Oimè, oimè, disavventurata l'anima mia! Vedo giacere il morto della Religione Cristiana, e non mi dolgo né piango sopra di lui. Vedo la tenebra venuta nel lume; perché dal lume della santissima fede ricevuto nel sangue di Cristo, li vedo venire ad essere abbacinati, e riseccata la pupilla dell'occhio:
onde, siccome ciechi, li vediamo cadere nella fossa, cioè nella bocca del lupo infernale, denudati delle virtù, e morti di freddo; essendo denudati della carità di Dio e del prossimo, e sciolti dal legame della carità, è perduta ogni riverenza di Dio e del Sangue. Oimè, credo che le iniquità mie ne siano state cagione.

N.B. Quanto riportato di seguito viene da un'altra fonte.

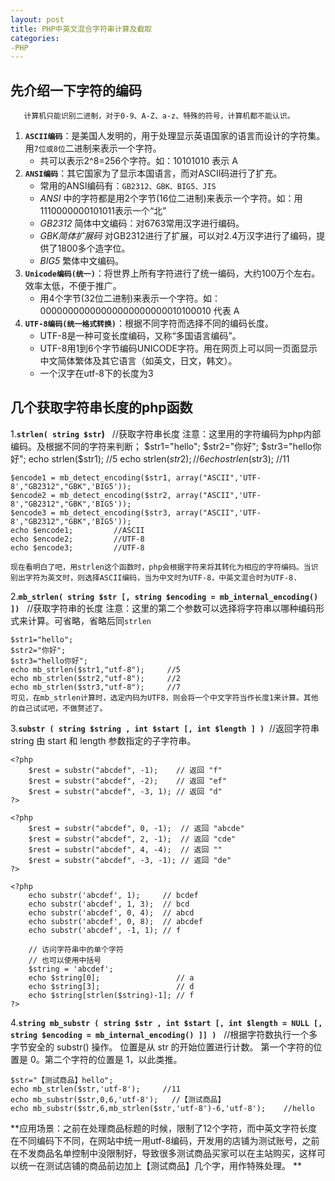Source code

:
 ```yaml
---
layout: post
title: PHP中英文混合字符串计算及截取
categories:
-PHP
---
```


## 先介绍一下字符的编码

       计算机只能识别二进制，对于0-9、A-Z、a-z、特殊的符号，计算机都不能认识。

1. **`ASCII编码`**：是美国人发明的，用于处理显示英语国家的语言而设计的字符集。用`7位或8位`二进制来表示一个字符。
    * 共可以表示2^8=256个字符。如：10101010 表示 A
2. **`ANSI编码`**：其它国家为了显示本国语言，而对ASCII码进行了扩充。
	* 常用的ANSI编码有：`GB2312、GBK、BIG5、JIS`
	* *ANSI* 中的字符都是用2个字节(16位二进制)来表示一个字符。如：用1110000000101011表示一个“北”
    * *GB2312* 简体中文编码：对6763常用汉字进行编码。
    * *GBK简体扩展码* 对GB2312进行了扩展，可以对2.4万汉字进行了编码，提供了1800多个造字位。
    * *BIG5* 繁体中文编码。
3. **`Unicode编码(统一)`**：将世界上所有字符进行了统一编码，大约100万个左右。效率太低，不便于推广。
	* 用4个字节(32位二进制)来表示一个字符。如：00000000000000000000000010100010  代表 A
4. **`UTF-8编码(统一格式转换)`**：根据不同字符而选择不同的编码长度。
	* UTF-8是一种可变长度编码，又称“多国语言编码”。
	* UTF-8用1到6个字节编码UNICODE字符。用在网页上可以同一页面显示中文简体繁体及其它语言（如英文，日文，韩文）。
	* 一个汉字在utf-8下的长度为3


## 几个获取字符串长度的php函数  

1.**`strlen( string $str`)** &nbsp;&nbsp;//获取字符串长度
注意：这里用的字符编码为php内部编码。及根据不同的字符来判断；
    $str1="hello";
    $str2="你好";
	$str3="hello你好";
	echo strlen($str1);     //5
    echo strlen($str2);     //6
   	echo strlen($str3);     //11
   	
   	$encode1 = mb_detect_encoding($str1, array("ASCII",'UTF-8',"GB2312","GBK",'BIG5')); 
   	$encode2 = mb_detect_encoding($str2, array("ASCII",'UTF-8',"GB2312","GBK",'BIG5')); 
   	$encode3 = mb_detect_encoding($str3, array("ASCII",'UTF-8',"GB2312","GBK",'BIG5')); 
    echo $encode1;         //ASCII
    echo $encode2;         //UTF-8
    echo $encode3;         //UTF-8
   	
   	现在看明白了吧，用strlen这个函数时，php会根据字符来将其转化为相应的字符编码。当识别出字符为英文时，则选择ASCII编码，当为中文时为UTF-8，中英文混合时为UTF-8.

2.**`mb_strlen( string $str [, string $encoding = mb_internal_encoding() ])`** &nbsp;&nbsp;//获取字符串的长度
注意：这里的第二个参数可以选择将字符串以哪种编码形式来计算。可省略，省略后同`strlen`

    $str1="hello";
    $str2="你好";
	$str3="hello你好";
	echo mb_strlen($str1,"utf-8");     //5
    echo mb_strlen($str2,"utf-8");     //2
   	echo mb_strlen($str3,"utf-8");     //7
   	可见，在mb_strlen计算时，选定内码为UTF8，则会将一个中文字符当作长度1来计算。其他的自己试试吧，不做赘述了。

3.**`substr ( string $string , int $start [, int $length ] )`**&nbsp;&nbsp;//返回字符串 string 由 start 和 length 参数指定的子字符串。

    <?php
		$rest = substr("abcdef", -1);    // 返回 "f"
		$rest = substr("abcdef", -2);    // 返回 "ef"
		$rest = substr("abcdef", -3, 1); // 返回 "d"
	?>

    <?php
		$rest = substr("abcdef", 0, -1);  // 返回 "abcde"
		$rest = substr("abcdef", 2, -1);  // 返回 "cde"
		$rest = substr("abcdef", 4, -4);  // 返回 ""
		$rest = substr("abcdef", -3, -1); // 返回 "de"
	?>
	
	<?php
		echo substr('abcdef', 1);     // bcdef
		echo substr('abcdef', 1, 3);  // bcd
		echo substr('abcdef', 0, 4);  // abcd
		echo substr('abcdef', 0, 8);  // abcdef
		echo substr('abcdef', -1, 1); // f

		// 访问字符串中的单个字符
		// 也可以使用中括号
		$string = 'abcdef';
		echo $string[0];                 // a
		echo $string[3];                 // d
		echo $string[strlen($string)-1]; // f
	?>
	
4.**`string mb_substr ( string $str , int $start [, int $length = NULL [, string $encoding = mb_internal_encoding() ]] )`** &nbsp;&nbsp;//根据字符数执行一个多字节安全的 substr() 操作。 位置是从 str 的开始位置进行计数。 第一个字符的位置是 0。第二个字符的位置是 1，以此类推。
	
	$str="【测试商品】hello";
	echo mb_strlen($str,'utf-8');     //11
	echo mb_substr($str,0,6,'utf-8');   //【测试商品】
	echo mb_substr($str,6,mb_strlen($str,'utf-8')-6,'utf-8');    //hello
	
**应用场景：之前在处理商品标题的时候，限制了12个字符，而中英文字符长度在不同编码下不同，在网站中统一用utf-8编码，开发用的店铺为测试账号，之前在不发商品名单控制中没限制好，导致很多测试商品买家可以在主站购买，这样可以统一在测试店铺的商品前边加上【测试商品】几个字，用作特殊处理。
**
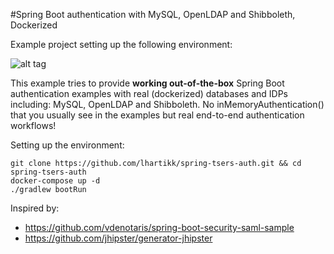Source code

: #Spring Boot authentication with MySQL, OpenLDAP and Shibboleth, Dockerized

Example project setting up the following environment:

![alt tag](https://github.com/lhartikk/spring-tsers-auth/blob/master/spring-tsers-auth.jpg)

This example tries to provide **working out-of-the-box** Spring Boot authentication examples with real (dockerized) databases and IDPs including: MySQL, OpenLDAP and Shibboleth. No inMemoryAuthentication() that you usually see in the examples but real end-to-end authentication workflows!

Setting up the environment:
```
git clone https://github.com/lhartikk/spring-tsers-auth.git && cd spring-tsers-auth
docker-compose up -d
./gradlew bootRun
```

Inspired by:

* https://github.com/vdenotaris/spring-boot-security-saml-sample
* https://github.com/jhipster/generator-jhipster
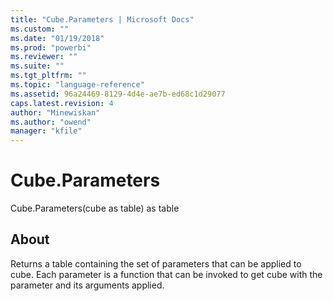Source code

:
 ```yaml
---
title: "Cube.Parameters | Microsoft Docs"
ms.custom: ""
ms.date: "01/19/2018"
ms.prod: "powerbi"
ms.reviewer: ""
ms.suite: ""
ms.tgt_pltfrm: ""
ms.topic: "language-reference"
ms.assetid: 96a24469-8129-4d4e-ae7b-ed68c1d29077
caps.latest.revision: 4
author: "Minewiskan"
ms.author: "owend"
manager: "kfile"
---
```

# Cube.Parameters
Cube.Parameters(cube as table) as table  
  
## About  
Returns a table containing the set of parameters that can be applied to cube. Each parameter is a function that can be invoked to get cube with the parameter and its arguments applied.  
  
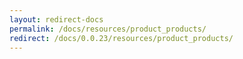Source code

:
 ```yaml
---
layout: redirect-docs
permalink: /docs/resources/product_products/
redirect: /docs/0.0.23/resources/product_products/
---
```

Adunque vi prego, carissimo padre, che preghiate Dio per me, che mi tolga tante iniquità, e che io non sia cagione di tanto male; o egli mi dia la morte. E vi prego che pigliate questi figliuoli, morti, in su la mensa della santissima Croce, e ine mangiate questo cibo, bagnati nel sangue di Cristo crocifisso.
Vi dico che, se voi e gli altri servi di Dio non ci argomentiamo con molte orazioni, e gli altri con correggersi di tanti mali, il divino giudizio verrà, e la divina Giustizia trarrà fuori la verga sua. Benché (se noi apriamo gli occhi), è già venuta una delle maggiori che noi possiamo avere in questa vita, cioè d'essere privati del lume di non vedere il danno e il male dell'anima e del corpo. E chi non vede, non si può correggere; perché non odia il male, e non ama il vero bene.

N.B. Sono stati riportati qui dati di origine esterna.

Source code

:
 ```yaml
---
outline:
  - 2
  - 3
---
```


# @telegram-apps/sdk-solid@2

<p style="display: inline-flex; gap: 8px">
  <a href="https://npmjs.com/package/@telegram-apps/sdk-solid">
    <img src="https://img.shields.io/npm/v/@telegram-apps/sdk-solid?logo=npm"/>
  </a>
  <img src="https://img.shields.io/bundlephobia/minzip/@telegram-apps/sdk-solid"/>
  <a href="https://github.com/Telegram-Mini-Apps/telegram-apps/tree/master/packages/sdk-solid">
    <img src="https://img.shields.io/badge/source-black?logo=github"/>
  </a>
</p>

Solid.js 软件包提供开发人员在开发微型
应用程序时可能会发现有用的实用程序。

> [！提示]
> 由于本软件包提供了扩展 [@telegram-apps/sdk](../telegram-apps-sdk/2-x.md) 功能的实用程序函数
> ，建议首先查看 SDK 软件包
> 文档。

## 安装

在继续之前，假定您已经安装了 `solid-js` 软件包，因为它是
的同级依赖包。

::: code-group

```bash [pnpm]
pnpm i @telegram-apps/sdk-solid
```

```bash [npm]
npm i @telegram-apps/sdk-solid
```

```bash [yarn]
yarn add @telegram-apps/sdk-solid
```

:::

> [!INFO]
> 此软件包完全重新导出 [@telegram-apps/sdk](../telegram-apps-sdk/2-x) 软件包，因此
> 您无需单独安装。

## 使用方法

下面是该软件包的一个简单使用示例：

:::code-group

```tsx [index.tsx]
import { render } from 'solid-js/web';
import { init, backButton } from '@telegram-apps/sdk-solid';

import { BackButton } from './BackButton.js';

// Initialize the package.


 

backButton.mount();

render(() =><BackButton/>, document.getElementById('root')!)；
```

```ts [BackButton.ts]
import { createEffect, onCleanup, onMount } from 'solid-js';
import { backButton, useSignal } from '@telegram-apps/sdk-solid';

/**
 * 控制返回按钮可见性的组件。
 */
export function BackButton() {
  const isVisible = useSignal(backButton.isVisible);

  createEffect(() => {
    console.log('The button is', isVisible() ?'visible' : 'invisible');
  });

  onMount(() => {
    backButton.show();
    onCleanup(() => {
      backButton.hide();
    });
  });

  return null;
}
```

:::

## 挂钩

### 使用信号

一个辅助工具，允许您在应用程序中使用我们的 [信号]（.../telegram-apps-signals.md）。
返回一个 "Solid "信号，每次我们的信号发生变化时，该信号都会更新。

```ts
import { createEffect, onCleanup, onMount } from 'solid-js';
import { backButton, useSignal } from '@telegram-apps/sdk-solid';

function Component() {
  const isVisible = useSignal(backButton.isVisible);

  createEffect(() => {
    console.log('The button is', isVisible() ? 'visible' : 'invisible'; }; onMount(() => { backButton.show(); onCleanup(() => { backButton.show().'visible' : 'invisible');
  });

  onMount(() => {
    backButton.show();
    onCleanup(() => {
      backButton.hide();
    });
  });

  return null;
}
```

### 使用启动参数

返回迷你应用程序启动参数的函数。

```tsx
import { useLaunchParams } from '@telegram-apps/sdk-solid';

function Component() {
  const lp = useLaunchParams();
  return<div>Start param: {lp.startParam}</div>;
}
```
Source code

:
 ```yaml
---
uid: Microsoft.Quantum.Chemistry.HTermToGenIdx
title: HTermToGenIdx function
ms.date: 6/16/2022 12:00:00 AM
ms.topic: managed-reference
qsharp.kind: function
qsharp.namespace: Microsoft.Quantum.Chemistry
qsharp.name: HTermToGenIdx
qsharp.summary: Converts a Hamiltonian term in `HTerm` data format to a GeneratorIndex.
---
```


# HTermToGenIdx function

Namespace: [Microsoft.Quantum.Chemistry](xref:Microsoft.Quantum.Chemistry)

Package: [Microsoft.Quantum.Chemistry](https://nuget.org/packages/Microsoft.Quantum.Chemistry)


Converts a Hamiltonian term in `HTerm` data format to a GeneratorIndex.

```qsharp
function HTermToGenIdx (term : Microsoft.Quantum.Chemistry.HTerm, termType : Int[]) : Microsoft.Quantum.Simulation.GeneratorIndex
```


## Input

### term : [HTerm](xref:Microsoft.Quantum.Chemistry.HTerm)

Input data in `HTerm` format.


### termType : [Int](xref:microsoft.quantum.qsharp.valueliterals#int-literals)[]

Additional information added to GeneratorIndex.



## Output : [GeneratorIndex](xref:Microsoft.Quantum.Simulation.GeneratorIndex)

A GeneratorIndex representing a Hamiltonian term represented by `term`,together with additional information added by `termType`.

Onde, non correggendosi, cade di male in peggio. E così mi pare che si faccia; e a peggio siamo ora, che il primo dì. Adunque c'è di bisogno di non ristarci mai, se noi siamo veri servi di Dio, con molto sostenere e con vera pazienza; e dare la fatica al prossimo, e l'onore a Dio, con molte orazioni, e ansietato desiderio; e i sospiri ci siano cibo, e le lagrime siano beveraggio in su la mensa della Croce: perché altro modo non ci vedo.
E però vi dissi ch'io desideravo di vedervi gustatore e mangiatore dell'anime in su la mensa della santissima Croce. Vi prego che vi siano raccomandati i vostri e miei carissimi figliuoli; codesti di costà, e questi di qua. Nutriteli e accresceteli nella grande perfezione, giusta il vostro potere.
E brighiamo di correre, morti a ogni propria volontà spirituale e temporale; cioè di non cercare le proprie consolazioni spirituali, ma solo il cibo dell'anime, dilettandoci in Croce con Cristo crocifisso; e per gloria e lode del nome suo dare la vita, se bisogna.
Io, per me muoio e non posso morire, a udire e vedere l'offesa del mio Signore e Creatore; e però vi domando elemosina; che preghiate Dio per me, voi e gli altri. Altro non vi dico.